Entertainment Briefs

Staff and Wire Reports

Great American Folk Show to be featured at Medora
The Theodore Roosevelt Medora Foundation (TRMF) has announced that the folk music performance, The Great American Folk Show with Tom Brosseau, will be apearing in Medora, North Dakota, on Sunday, Aug. 27 through Wednesday, Sept. 6. Performances will be in the newly remodeled Old Town Hall Theater starting at 1:30 p.m. each day, according to a news release from TRMF.
The Great American Folk Show with Tom Brosseau features singer-songwriter Tom Brosseau and special guests, Irish/American musician, Gregory Page and Burning Hills Singer, Misti Koop.
Brosseau’s music is strongly influenced by his grandparents and his North Dakota childhood.
Adult tickets cost $15 each. Guests can get tickets for The Great American Folk Show with Tom Brosseau at Medora.com or at the door of the Old Town Hall Theater in Medora.
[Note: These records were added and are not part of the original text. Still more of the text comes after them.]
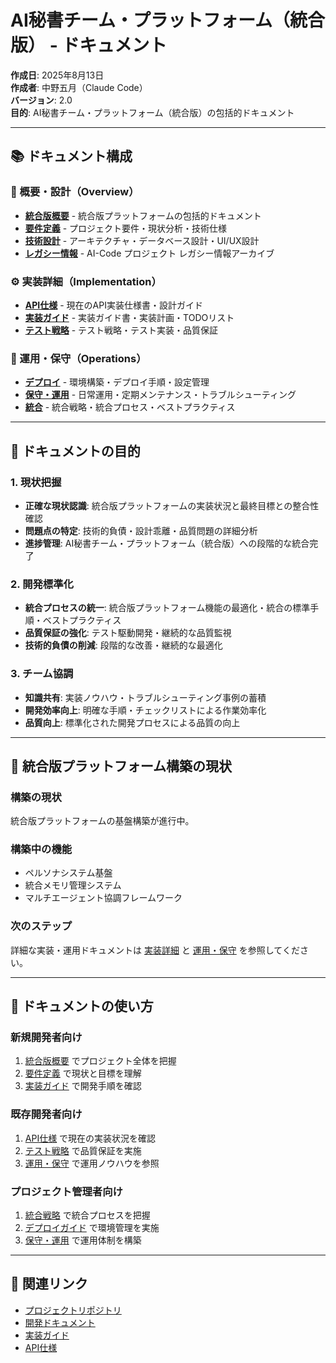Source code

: # AI秘書チーム・プラットフォーム（統合版） - ドキュメント

**作成日**: 2025年8月13日  
**作成者**: 中野五月（Claude Code）  
**バージョン**: 2.0  
**目的**: AI秘書チーム・プラットフォーム（統合版）の包括的ドキュメント

---

## 📚 ドキュメント構成

### 🎯 概要・設計（Overview）
- [**統合版概要**](./overview/README.md) - 統合版プラットフォームの包括的ドキュメント
- [**要件定義**](./overview/requirements/) - プロジェクト要件・現状分析・技術仕様
- [**技術設計**](./overview/technical/) - アーキテクチャ・データベース設計・UI/UX設計
- [**レガシー情報**](./overview/legacy/) - AI-Code プロジェクト レガシー情報アーカイブ

### ⚙️ 実装詳細（Implementation）
- [**API仕様**](./implementation/api/) - 現在のAPI実装仕様書・設計ガイド
- [**実装ガイド**](./implementation/guides/) - 実装ガイド書・実装計画・TODOリスト
- [**テスト戦略**](./implementation/testing/) - テスト戦略・テスト実装・品質保証

### 🚀 運用・保守（Operations）
- [**デプロイ**](./operations/deployment/) - 環境構築・デプロイ手順・設定管理
- [**保守・運用**](./operations/maintenance/) - 日常運用・定期メンテナンス・トラブルシューティング
- [**統合**](./operations/integration/) - 統合戦略・統合プロセス・ベストプラクティス

---

## 🎯 ドキュメントの目的

### 1. 現状把握
- **正確な現状認識**: 統合版プラットフォームの実装状況と最終目標との整合性確認
- **問題点の特定**: 技術的負債・設計乖離・品質問題の詳細分析
- **進捗管理**: AI秘書チーム・プラットフォーム（統合版）への段階的な統合完了

### 2. 開発標準化
- **統合プロセスの統一**: 統合版プラットフォーム機能の最適化・統合の標準手順・ベストプラクティス
- **品質保証の強化**: テスト駆動開発・継続的な品質監視
- **技術的負債の削減**: 段階的な改善・継続的な最適化

### 3. チーム協調
- **知識共有**: 実装ノウハウ・トラブルシューティング事例の蓄積
- **開発効率向上**: 明確な手順・チェックリストによる作業効率化
- **品質向上**: 標準化された開発プロセスによる品質の向上

---

## 🚨 統合版プラットフォーム構築の現状

### 構築の現状
統合版プラットフォームの基盤構築が進行中。

### 構築中の機能
- ペルソナシステム基盤
- 統合メモリ管理システム
- マルチエージェント協調フレームワーク

### 次のステップ
詳細な実装・運用ドキュメントは [実装詳細](./implementation/) と [運用・保守](./operations/) を参照してください。

---

## 📖 ドキュメントの使い方

### 新規開発者向け
1. [統合版概要](./overview/README.md) でプロジェクト全体を把握
2. [要件定義](./overview/requirements/) で現状と目標を理解
3. [実装ガイド](./implementation/guides/) で開発手順を確認

### 既存開発者向け
1. [API仕様](./implementation/api/) で現在の実装状況を確認
2. [テスト戦略](./implementation/testing/) で品質保証を実施
3. [運用・保守](./operations/) で運用ノウハウを参照

### プロジェクト管理者向け
1. [統合戦略](./operations/integration/) で統合プロセスを把握
2. [デプロイガイド](./operations/deployment/) で環境管理を実施
3. [保守・運用](./operations/maintenance/) で運用体制を構築

---

## 🔗 関連リンク

- [プロジェクトリポジトリ](https://github.com/Hkobayashi-0415/ai-secretary-team)
- [開発ドキュメント](./overview/README.md)
- [実装ガイド](./implementation/guides/01-implementation-guide.md)
- [API仕様](./implementation/api/01-current-api-specification.md)
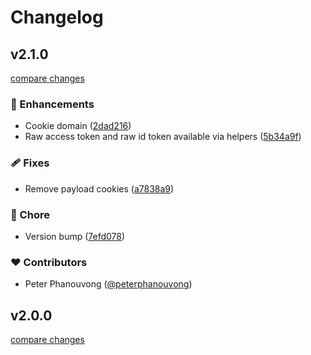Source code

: # Changelog


## v2.1.0

[compare changes](https://github.com/kinde-oss/kinde-auth-nextjs/compare/v2.0.12...v2.1.0)

### 🚀 Enhancements

- Cookie domain ([2dad216](https://github.com/kinde-oss/kinde-auth-nextjs/commit/2dad216))
- Raw access token and raw id token available via helpers ([5b34a9f](https://github.com/kinde-oss/kinde-auth-nextjs/commit/5b34a9f))

### 🩹 Fixes

- Remove payload cookies ([a7838a9](https://github.com/kinde-oss/kinde-auth-nextjs/commit/a7838a9))

### 🏡 Chore

- Version bump ([7efd078](https://github.com/kinde-oss/kinde-auth-nextjs/commit/7efd078))

### ❤️ Contributors

- Peter Phanouvong ([@peterphanouvong](http://github.com/peterphanouvong))

## v2.0.0

[compare changes](https://github.com/kinde-oss/kinde-auth-nextjs/compare/v2.0.0-alpha.2...v2.0.0)

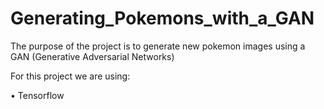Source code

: # Generating_Pokemons_with_a_GAN
The purpose of the project is to generate new pokemon images using a GAN (Generative Adversarial Networks)

For this project we are using:

• Tensorflow

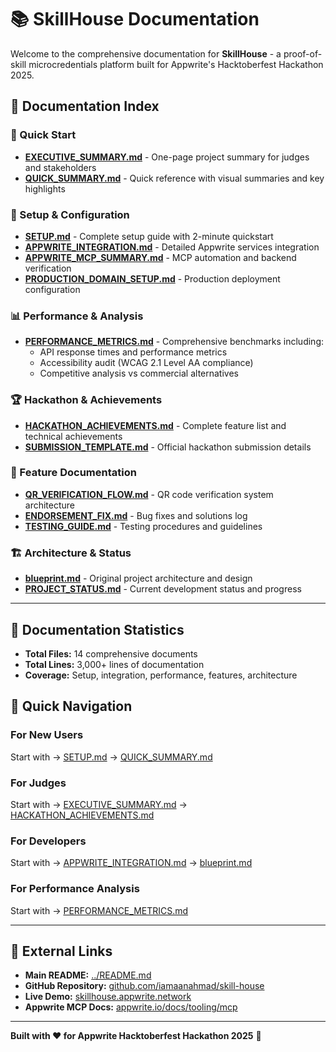 # 📚 SkillHouse Documentation

Welcome to the comprehensive documentation for **SkillHouse** - a proof-of-skill microcredentials platform built for Appwrite's Hacktoberfest Hackathon 2025.

## 📖 Documentation Index

### 🚀 Quick Start

- **[EXECUTIVE_SUMMARY.md](./EXECUTIVE_SUMMARY.md)** - One-page project summary for judges and stakeholders
- **[QUICK_SUMMARY.md](./QUICK_SUMMARY.md)** - Quick reference with visual summaries and key highlights

### 🔧 Setup & Configuration

- **[SETUP.md](./SETUP.md)** - Complete setup guide with 2-minute quickstart
- **[APPWRITE_INTEGRATION.md](./APPWRITE_INTEGRATION.md)** - Detailed Appwrite services integration
- **[APPWRITE_MCP_SUMMARY.md](./APPWRITE_MCP_SUMMARY.md)** - MCP automation and backend verification
- **[PRODUCTION_DOMAIN_SETUP.md](./PRODUCTION_DOMAIN_SETUP.md)** - Production deployment configuration

### 📊 Performance & Analysis

- **[PERFORMANCE_METRICS.md](./PERFORMANCE_METRICS.md)** - Comprehensive benchmarks including:
  - API response times and performance metrics
  - Accessibility audit (WCAG 2.1 Level AA compliance)
  - Competitive analysis vs commercial alternatives

### 🏆 Hackathon & Achievements

- **[HACKATHON_ACHIEVEMENTS.md](./HACKATHON_ACHIEVEMENTS.md)** - Complete feature list and technical achievements
- **[SUBMISSION_TEMPLATE.md](./SUBMISSION_TEMPLATE.md)** - Official hackathon submission details

### 📱 Feature Documentation

- **[QR_VERIFICATION_FLOW.md](./QR_VERIFICATION_FLOW.md)** - QR code verification system architecture
- **[ENDORSEMENT_FIX.md](./ENDORSEMENT_FIX.md)** - Bug fixes and solutions log
- **[TESTING_GUIDE.md](./TESTING_GUIDE.md)** - Testing procedures and guidelines

### 🏗️ Architecture & Status

- **[blueprint.md](./blueprint.md)** - Original project architecture and design
- **[PROJECT_STATUS.md](./PROJECT_STATUS.md)** - Current development status and progress

---

## 📑 Documentation Statistics

- **Total Files:** 14 comprehensive documents
- **Total Lines:** 3,000+ lines of documentation
- **Coverage:** Setup, integration, performance, features, architecture

## 🎯 Quick Navigation

### For New Users
Start with → [SETUP.md](./SETUP.md) → [QUICK_SUMMARY.md](./QUICK_SUMMARY.md)

### For Judges
Start with → [EXECUTIVE_SUMMARY.md](./EXECUTIVE_SUMMARY.md) → [HACKATHON_ACHIEVEMENTS.md](./HACKATHON_ACHIEVEMENTS.md)

### For Developers
Start with → [APPWRITE_INTEGRATION.md](./APPWRITE_INTEGRATION.md) → [blueprint.md](./blueprint.md)

### For Performance Analysis
Start with → [PERFORMANCE_METRICS.md](./PERFORMANCE_METRICS.md)

---

## 🔗 External Links

- **Main README:** [../README.md](../README.md)
- **GitHub Repository:** [github.com/iamaanahmad/skill-house](https://github.com/iamaanahmad/skill-house)
- **Live Demo:** [skillhouse.appwrite.network](https://skillhouse.appwrite.network)
- **Appwrite MCP Docs:** [appwrite.io/docs/tooling/mcp](https://appwrite.io/docs/tooling/mcp)

---

**Built with ❤️ for Appwrite Hacktoberfest Hackathon 2025** 🎃
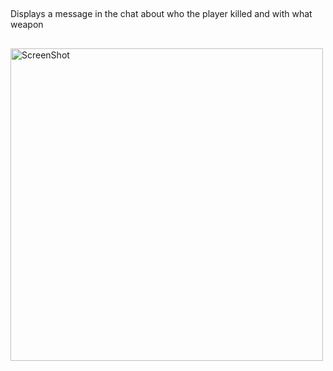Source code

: ##
Displays a message in the chat about who the player killed and with what weapon
##
<p align="left">
<img src="https://i.imgur.com/TGgqSlO.png" width="500" title="ScreenShot">
</p>
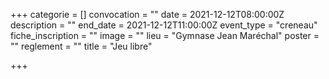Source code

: +++
categorie = []
convocation = ""
date = 2021-12-12T08:00:00Z
description = ""
end_date = 2021-12-12T11:00:00Z
event_type = "creneau"
fiche_inscription = ""
image = ""
lieu = "Gymnase Jean Maréchal"
poster = ""
reglement = ""
title = "Jeu libre"

+++
        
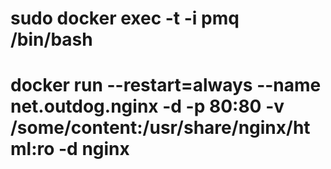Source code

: # sudo docker exec -t -i pmq /bin/bash

# docker run --restart=always --name net.outdog.nginx -d -p 80:80  -v /some/content:/usr/share/nginx/html:ro -d nginx
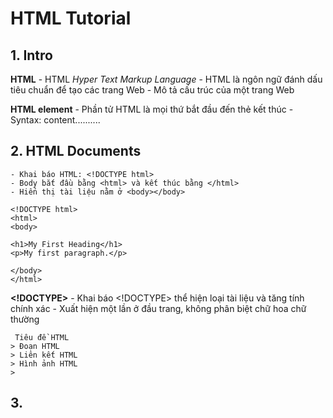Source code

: # HTML Tutorial

## 1. Intro
   **HTML**
    - HTML *Hyper Text Markup Language*
    - HTML là ngôn ngữ đánh dấu tiêu chuẩn để tạo các trang Web
    - Mô tả cấu trúc của một trang Web

   **HTML element**
        - Phần tử HTML là mọi thứ bắt đầu đến thẻ kết thúc
        - Syntax: <tagname> content.......... </tagname>

## 2. HTML Documents
    - Khai báo HTML: <!DOCTYPE html>
    - Body bắt đầu bằng <html> và kết thúc bằng </html>
    - Hiển thị tài liệu nằm ở <body></body>
    
    <!DOCTYPE html>
    <html>
    <body>

    <h1>My First Heading</h1>
    <p>My first paragraph.</p>

    </body>
    </html>
    

   **<!DOCTYPE>**
        - Khai báo <!DOCTYPE> thể hiện loại tài liệu và tăng tính chính xác
        - Xuất hiện một lần ở đầu trang, không phân biệt chữ hoa chữ thường

     Tiêu đề HTML
    > Đoạn HTML
    > Liên kết HTML
    > Hình ảnh HTML
    > 

## 3.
Billings author to sign new book on Saturday  
Billings author Tom Richardson will sign copies of his new book, “The Showdown at Yellowstone” at Leslie’s Hallmark in Rimrock Mall in Billings on Saturday. The book, co-written by Larry Richardson, is a western adventure telling the exploits of the Montana lawman team of Sheriff C. J. Mason and Deputy Thorn Hikcum during their pre-lawman days as wranglers in the 1890s.
    “The Showdown at Yellowstone” is the prequel to “The Big Horn” by Larry Richardson and Tom Richardson, the first in a book series about the exploits of protagonists, C.J. Mason, a police sergeant and Thorn Hickum, a retired military man.
    Larry Richardson, born and raised in Southern California, is an outdoor enthusiast, backpacker and long distance runner. He currently lives in Cleveland, Tennessee. Tom Richardson has had a lifelong love affair with the western genre, in literature, music and movies.  Tom Lives in Billings, Montana.

Scientists name prehistoric croc after Lemmy from Motorhead
LONDON (AP) — Scientists have named a prehistoric crocodile described as “one of the nastiest sea creatures to have ever inhabited the earth” after late Motorhead frontman and British heavy metal icon Lemmy Kilmister.
London’s Natural History Museum says the fossil of what’s now known as Lemmysuchus obtusidens was dug up in England in the early 20th century but was incorrectly categorized with other sea crocodiles found in the area.
Researchers recently took another look at the specimen and gave it a new classification and a scientific name of its own.
The fossil is housed at the museum. Curator Lorna Steel suggested it be named after Kilmister, who died in 2015. She says in a statement that “we’d like to think that he would have raised a glass to Lemmysuchus.”